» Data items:
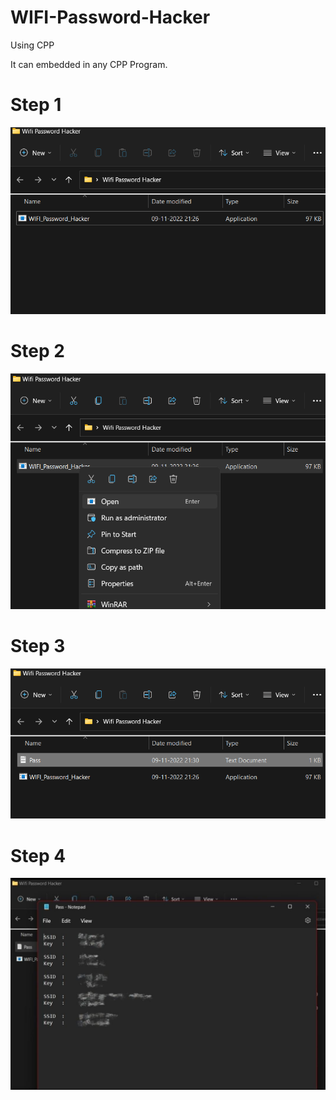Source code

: # WIFI-Password-Hacker
Using CPP

It can embedded in any CPP Program.

# Step 1
<img src="WPH_1.png"/>

# Step 2
<img src="WPH_2.png"/>

# Step 3
<img src="WPH_3.png"/>

# Step 4
<img src="WPH_4.jpg"/>
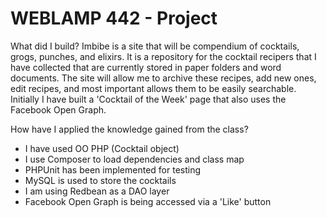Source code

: WEBLAMP 442 - Project
============

What did I build?
Imbibe is a site that will be compendium of cocktails, grogs, punches, and elixirs. It is a repository for the cocktail recipers that I have collected that are currently stored in paper folders and word documents. The site will allow me to archive these recipes, add new ones, edit recipes, and most important allows them to be easily searchable. Initially I have built a 'Cocktail of the Week' page that also uses the Facebook Open Graph.

How have I applied the knowledge gained from the class?
- I have used OO PHP (Cocktail object)
- I use Composer to load dependencies and class map
- PHPUnit has been implemented for testing
- MySQL is used to store the cocktails
- I am using Redbean as a DAO layer
- Facebook Open Graph is being accessed via a 'Like' button


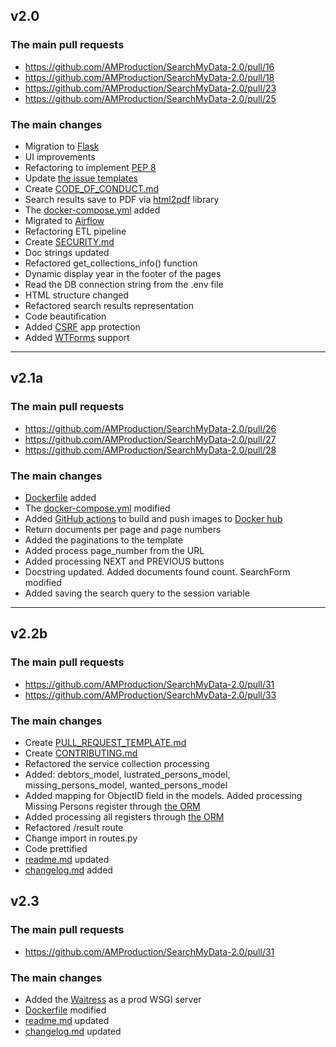 ## v2.0

### The main pull requests

- https://github.com/AMProduction/SearchMyData-2.0/pull/16
- https://github.com/AMProduction/SearchMyData-2.0/pull/18
- https://github.com/AMProduction/SearchMyData-2.0/pull/23
- https://github.com/AMProduction/SearchMyData-2.0/pull/25

### The main changes

- Migration to [Flask](https://flask.palletsprojects.com/en/2.3.x/)
- UI improvements
- Refactoring to implement [PEP 8](https://peps.python.org/pep-0008/)
- Update [the issue templates](.github/ISSUE_TEMPLATE)
- Create [CODE_OF_CONDUCT.md](docs/CODE_OF_CONDUCT.md)
- Search results save to PDF via [html2pdf](https://www.npmjs.com/package/html2pdf.js/v/0.10.1) library
- The [docker-compose.yml](docker-compose.yml) added
- Migrated to [Airflow](https://airflow.apache.org)
- Refactoring ETL pipeline
- Create [SECURITY.md](docs/SECURITY.md)
- Doc strings updated
- Refactored get_collections_info() function
- Dynamic display year in the footer of the pages
- Read the DB connection string from the .env file
- HTML structure changed
- Refactored search results representation
- Code beautification
- Added [CSRF](https://wtforms.readthedocs.io/en/2.3.x/csrf/) app protection
- Added [WTForms](https://wtforms.readthedocs.io/en/2.3.x/) support

***

## v2.1a

### The main pull requests

- https://github.com/AMProduction/SearchMyData-2.0/pull/26
- https://github.com/AMProduction/SearchMyData-2.0/pull/27
- https://github.com/AMProduction/SearchMyData-2.0/pull/28

### The main changes

- [Dockerfile](Dockerfile) added
- The [docker-compose.yml](docker-compose.yml) modified
- Added [GitHub actions](.github/workflows/docker-hub.yml) to build and push images
  to [Docker hub](https://hub.docker.com/repository/docker/andruxa17/searchmydata2/general)
- Return documents per page and page numbers
- Added the paginations to the template
- Added process page_number from the URL
- Added processing NEXT and PREVIOUS buttons
- Docstring updated. Added documents found count. SearchForm modified
- Added saving the search query to the session variable

***

## v2.2b

### The main pull requests

- https://github.com/AMProduction/SearchMyData-2.0/pull/31
- https://github.com/AMProduction/SearchMyData-2.0/pull/33

### The main changes

- Create [PULL_REQUEST_TEMPLATE.md](docs/PULL_REQUEST_TEMPLATE.md)
- Create [CONTRIBUTING.md](docs/CONTRIBUTING.md)
- Refactored the service collection processing
- Added: debtors_model, lustrated_persons_model, missing_persons_model, wanted_persons_model
- Added mapping for ObjectID field in the models. Added processing Missing Persons register
  through [the ORM](http://mongoengine.org)
- Added processing all registers through [the ORM](http://mongoengine.org)
- Refactored /result route
- Change import in routes.py
- Code prettified
- [readme.md](README.md) updated
- [changelog.md](changelog.md) added

## v2.3

### The main pull requests

- https://github.com/AMProduction/SearchMyData-2.0/pull/31

### The main changes

- Added the [Waitress](https://flask.palletsprojects.com/en/2.3.x/deploying/waitress/) as a prod WSGI server
- [Dockerfile](Dockerfile) modified
- [readme.md](README.md) updated
- [changelog.md](changelog.md) updated
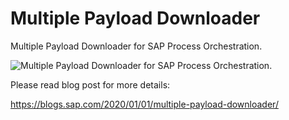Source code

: # Multiple Payload Downloader
Multiple Payload Downloader for SAP Process Orchestration.

![Multiple Payload Downloader for SAP Process Orchestration.](https://blogs.sap.com/wp-content/uploads/2020/01/multiple-payload-downloader_1.png)

Please read blog post for more details:

https://blogs.sap.com/2020/01/01/multiple-payload-downloader/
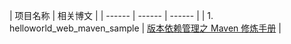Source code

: | 项目名称 | 相关博文 |
| ------ | ------ | ------ |
| 1. helloworld_web_maven_sample |  [版本依赖管理之 Maven 修炼手册](https://yq.aliyun.com/articles/675672?spm=a2c4e.11155435.0.0.30516094r7rLoN) |





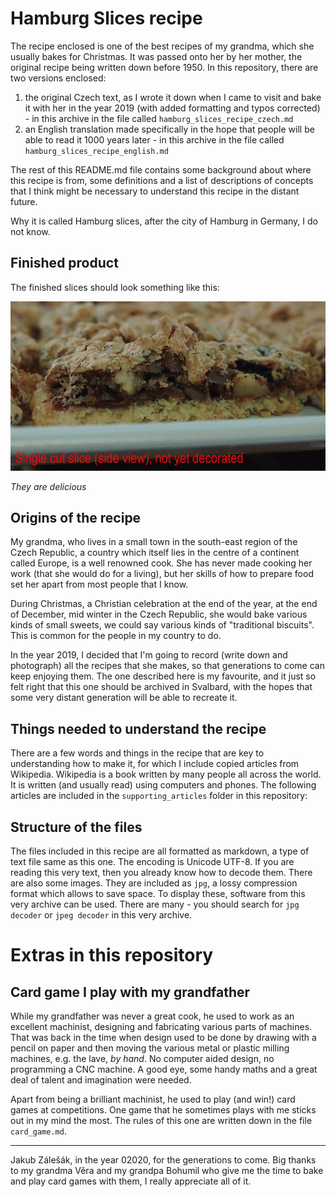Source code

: # Hamburg Slices recipe

The recipe enclosed is one of the best recipes of my grandma, which she usually bakes for Christmas. It was passed onto her by her mother, the original recipe being written down before 1950. In this repository, there are two versions enclosed:
  1. the original Czech text, as I wrote it down when I came to visit and bake it with her in the year 2019 (with added formatting and typos corrected) - in this archive in the file called `hamburg_slices_recipe_czech.md`
  2. an English translation made specifically in the hope that people will be able to read it 1000 years later - in this archive in the file called `hamburg_slices_recipe_english.md`
  
 The rest of this README.md file contains some background about where this recipe is from, some definitions and a list of descriptions of concepts that I think might be necessary to understand this recipe in the distant future.
 
 Why it is called Hamburg slices, after the city of Hamburg in Germany, I do not know.

## Finished product
The finished slices should look something like this:

![Side view of a baked cut slice, not yet decorated](recipe_photos/single_finished_undecorated_small.jpg)

_They are delicious_

## Origins of the recipe
My grandma, who lives in a small town in the south-east region of the Czech Republic, a country which itself lies in the centre of a continent called Europe, is a well renowned cook. She has never made cooking her work (that she would do for a living), but her skills of how to prepare food set her apart from most people that I know. 

During Christmas, a Christian celebration at the end of the year, at the end of December, mid winter in the Czech Republic, she would bake various kinds of small sweets, we could say various kinds of "traditional biscuits". This is common for the people in my country to do.

In the year 2019, I decided that I'm going to record (write down and photograph) all the recipes that she makes, so that generations to come can keep enjoying them. The one described here is my favourite, and it just so felt right that this one should be archived in Svalbard, with the hopes that some very distant generation will be able to recreate it. 

## Things needed to understand the recipe
There are a few words and things in the recipe that are key to understanding how to make it, for which I include copied articles from Wikipedia. Wikipedia is a book written by many people all across the world. It is written (and usually read) using computers and phones. The following articles are included in the `supporting_articles` folder in this repository:

## Structure of the files
The files included in this recipe are all formatted as markdown, a type of text file same as this one. The encoding is Unicode UTF-8. If you are reading this very text, then you already know how to decode them.
There are also some images. They are included as `jpg`, a lossy compression format which allows to save space. To display these, software from this very archive can be used. There are many - you should search for `jpg decoder` or `jpeg decoder` in this very archive.

# Extras in this repository
## Card game I play with my grandfather
While my grandfather was never a great cook, he used to work as an excellent machinist, designing and fabricating various parts of machines. That was back in the time when design used to be done by drawing with a pencil on paper and then moving the various metal or plastic milling machines, e.g. the lave, _by hand_. No computer aided design, no programming a CNC machine. A good eye, some handy maths and a great deal of talent and imagination were needed.

Apart from being a brilliant machinist, he used to play (and win!) card games at competitions. One game that he sometimes plays with me sticks out in my mind the most. The rules of this one are written down in the file `card_game.md`. 




<hr>
Jakub Zálešák, in the year 02020, for the generations to come. Big thanks to my grandma Věra and my grandpa Bohumil who give me the time to bake and play card games with them, I really appreciate all of it.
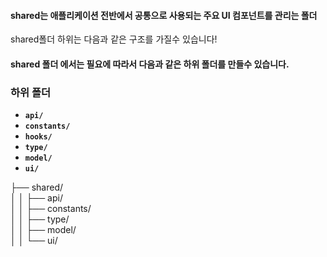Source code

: #### shared는 애플리케이션 전반에서 공통으로 사용되는 주요 UI 컴포넌트를 관리는 폴더

shared폴더 하위는 다음과 같은 구조를 가질수 있습니다!

#### shared 폴더 에서는 필요에 따라서 다음과 같은 하위 폴더를 만들수 있습니다.

### 하위 폴더

- **`api/`**
- **`constants/`**
- **`hooks/`**
- **`type/`**
- **`model/`**
- **`ui/`**

├── shared/ \
│ │ ├── api/ \
│ │ ├── constants/ \
│ │ ├── type/ \
│ │ ├── model/ \
│ │ └── ui/
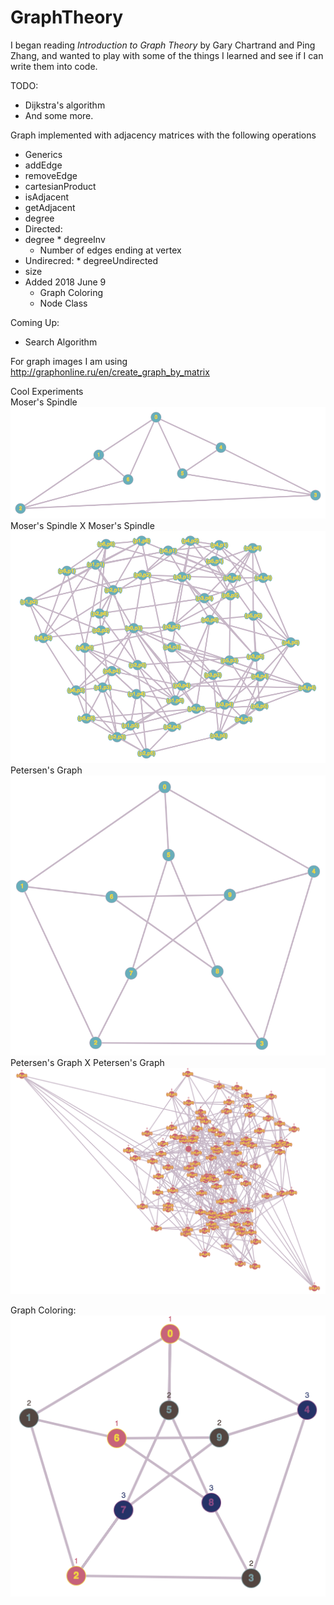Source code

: # GraphTheory
I began reading *Introduction to Graph Theory* by Gary Chartrand and Ping Zhang, and wanted to play with some of the things I learned and see if I can write them into code.

TODO:
 * Dijkstra's algorithm
 * And some more.

Graph implemented with adjacency matrices with the following operations
 * Generics
 * addEdge
 * removeEdge
 * cartesianProduct
 * isAdjacent
 * getAdjacent
 * degree
  * Directed:
   * degree
    * degreeInv
      * Number of edges ending at vertex
   * Undirecred:
    * degreeUndirected
  * size
  * Added 2018 June 9
    * Graph Coloring
    * Node Class

Coming Up:
 * Search Algorithm


For graph images I am using
http://graphonline.ru/en/create_graph_by_matrix

Cool Experiments  
Moser's Spindle  
![alt text Moser's Spindle](https://github.com/justinba1010/GraphTheory/blob/master/MoserSpindle.png?raw=true)  
Moser's Spindle X Moser's Spindle  
![alt text Moser's Spindle^2](https://github.com/justinba1010/GraphTheory/blob/master/MoserSquared.png?raw=true)  
Petersen's Graph  
![alt text Petersen Graph](https://github.com/justinba1010/GraphTheory/blob/master/PetersenGraph.png?raw=true)  
Petersen's Graph X Petersen's Graph  
![alt text Petersen's Graph^2](https://github.com/justinba1010/GraphTheory/blob/master/PetersenSquared.png?raw=true)

Graph Coloring:  
![alt text Petersen's Colored](https://github.com/justinba1010/GraphTheory/blob/master/PetersenColored.png?raw=true)
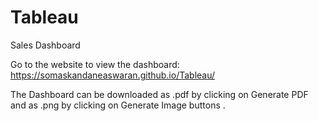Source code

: # Tableau
Sales Dashboard

Go to the website to view the dashboard: https://somaskandaneaswaran.github.io/Tableau/

The Dashboard can be downloaded as .pdf by clicking on Generate PDF and as .png by clicking on Generate Image buttons .

  
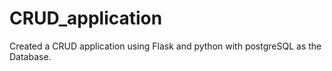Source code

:# CRUD_application
 Created a CRUD application using Flask and python with postgreSQL as the Database.
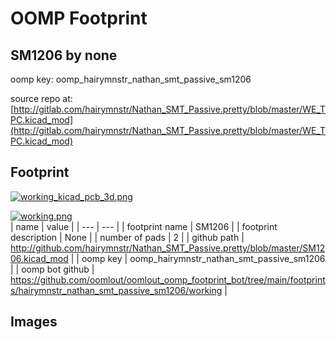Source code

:# OOMP Footprint  
## SM1206  by none  
  
oomp key: oomp_hairymnstr_nathan_smt_passive_sm1206  
  
source repo at: [http://gitlab.com/hairymnstr/Nathan_SMT_Passive.pretty/blob/master/WE_TPC.kicad_mod](http://gitlab.com/hairymnstr/Nathan_SMT_Passive.pretty/blob/master/WE_TPC.kicad_mod)  
## Footprint  
  
[![working_kicad_pcb_3d.png](working_kicad_pcb_3d_600.png)](working_kicad_pcb_3d.png)  
  
[![working.png](working_600.png)](working.png)  
| name | value | 
| --- | --- | 
| footprint name | SM1206 | 
| footprint description | None | 
| number of pads | 2 | 
| github path | http://github.com/hairymnstr/Nathan_SMT_Passive.pretty/blob/master/SM1206.kicad_mod | 
| oomp key | oomp_hairymnstr_nathan_smt_passive_sm1206 | 
| oomp bot github | https://github.com/oomlout/oomlout_oomp_footprint_bot/tree/main/footprints/hairymnstr_nathan_smt_passive_sm1206/working | 
## Images  
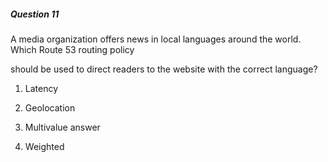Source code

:##### Question 11

A media organization offers news in local languages around the world. Which
Route 53 routing policy

should be used to direct readers to the website with the correct language?

1. Latency

2. Geolocation

3. Multivalue answer

4. Weighted


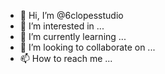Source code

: - 👋 Hi, I’m @6clopesstudio
- 👀 I’m interested in ...
- 🌱 I’m currently learning ...
- 💞️ I’m looking to collaborate on ...
- 📫 How to reach me ...

<!---
6clopesstudio/6clopesstudio is a ✨ special ✨ repository because its `README.md` (this file) appears on your GitHub profile.
You can click the Preview link to take a look at your changes.
--->
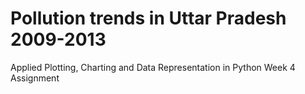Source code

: # Pollution trends in Uttar Pradesh 2009-2013
 Applied Plotting, Charting and Data Representation in Python Week 4 Assignment
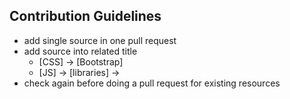 ## Contribution Guidelines
* add single source in one pull request
* add source into related title
  * [CSS] -> [Bootstrap] 
  * [JS] -> [libraries] -> 
* check again before doing a pull request for existing resources
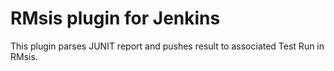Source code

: # RMsis plugin for Jenkins

This plugin parses JUNIT report and pushes result to associated Test Run in RMsis.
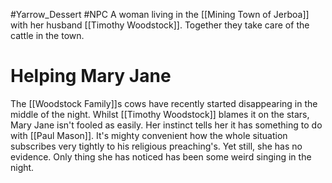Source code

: #Yarrow_Dessert #NPC 
A woman living in the [[Mining Town of Jerboa]] with her husband [[Timothy Woodstock]]. Together they take care of the cattle in the town.
# Helping Mary Jane
The [[Woodstock Family]]s cows have recently started disappearing in the middle of the night. Whilst [[Timothy Woodstock]] blames it on the stars, Mary Jane isn't fooled as easily. Her instinct tells her it has something to do with [[Paul Mason]]. It's mighty convenient how the whole situation subscribes very tightly to his religious preaching's. Yet still, she has no evidence. Only thing she has noticed has been some weird singing in the night.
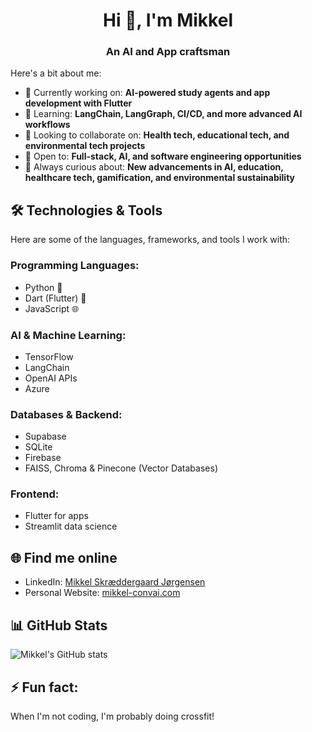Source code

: <h1 align="center">Hi 👋, I'm Mikkel</h1>
<h3 align="center">An AI and App craftsman</h3>

Here's a bit about me:

- 🔭 Currently working on: **AI-powered study agents and app development with Flutter**
- 🌱 Learning: **LangChain, LangGraph, CI/CD, and more advanced AI workflows**
- 👯 Looking to collaborate on: **Health tech, educational tech, and environmental tech projects**
- 💼 Open to: **Full-stack, AI, and software engineering opportunities**
- 🧠 Always curious about: **New advancements in AI, education, healthcare tech, gamification, and environmental sustainability**

## 🛠️ Technologies & Tools
Here are some of the languages, frameworks, and tools I work with:

### Programming Languages:
- Python 🐍
- Dart (Flutter) 🎯
- JavaScript 🌐

### AI & Machine Learning:
- TensorFlow
- LangChain
- OpenAI APIs
- Azure

### Databases & Backend:
- Supabase
- SQLite
- Firebase
- FAISS, Chroma & Pinecone (Vector Databases)

### Frontend:
- Flutter for apps
- Streamlit data science

## 🌐 Find me online
- LinkedIn: [Mikkel Skræddergaard Jørgensen](https://www.linkedin.com/in/mikkelskraeddergaard/)
- Personal Website: [mikkel-convai.com](https://mikkel-convai.github.io/)

## 📊 GitHub Stats

![Mikkel's GitHub stats](https://github-readme-stats.vercel.app/api?username=mikkel-convai&show_icons=true&theme=tokyonight)

## ⚡ Fun fact:
When I'm not coding, I'm probably doing crossfit!
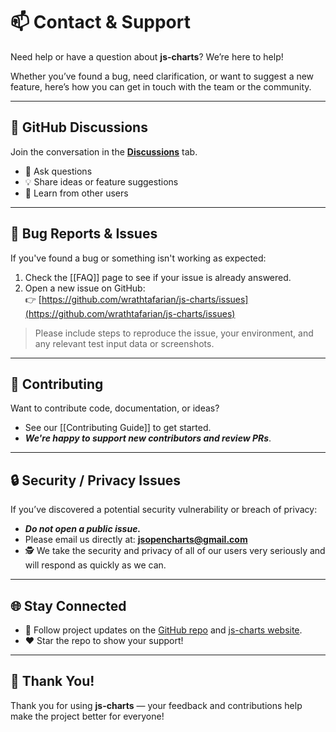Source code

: # 📫 Contact & Support

Need help or have a question about **js-charts**? We’re here to help!

Whether you’ve found a bug, need clarification, or want to suggest a new feature, here’s how you can get in touch with the team or the community.

---

## 🧵 GitHub Discussions

Join the conversation in the **[Discussions](https://github.com/wrathtafarian/js-charts/discussions)** tab.

- 💬 Ask questions
- 💡 Share ideas or feature suggestions
- 🧠 Learn from other users

---

## 🐛 Bug Reports & Issues

If you've found a bug or something isn't working as expected:

1. Check the [[FAQ]] page to see if your issue is already answered.
2. Open a new issue on GitHub:  
   👉 [https://github.com/wrathtafarian/js-charts/issues](https://github.com/wrathtafarian/js-charts/issues)

> Please include steps to reproduce the issue, your environment, and any relevant test input data or screenshots.

---

## 🤝 Contributing

Want to contribute code, documentation, or ideas?

- See our [[Contributing Guide]] to get started.
- ***We're happy to support new contributors and review PRs***.

---

## 🔒 Security / Privacy Issues

If you’ve discovered a potential security vulnerability or breach of privacy:

- ***Do not open a public issue.***
- Please email us directly at: **jsopencharts@gmail.com**
- 🕵️ We take the security and privacy of all of our users very seriously and will respond as quickly as we can.

---

## 🌐 Stay Connected

- 📰 Follow project updates on the [GitHub repo](https://github.com/wrathtafarian/js-charts/) and [js-charts website](https://js-charts.com).
- ❤️ Star the repo to show your support!

---

## 🙏 Thank You!

Thank you for using **js-charts** — your feedback and contributions help make the project better for everyone!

» YOUR OBJECTIVE: Check every line above for the string "build", and copy the ones that have it.

» RESPONSE BOX:
What did I build?
- Added [GitHub actions](.github/workflows/docker-hub.yml) to build and push images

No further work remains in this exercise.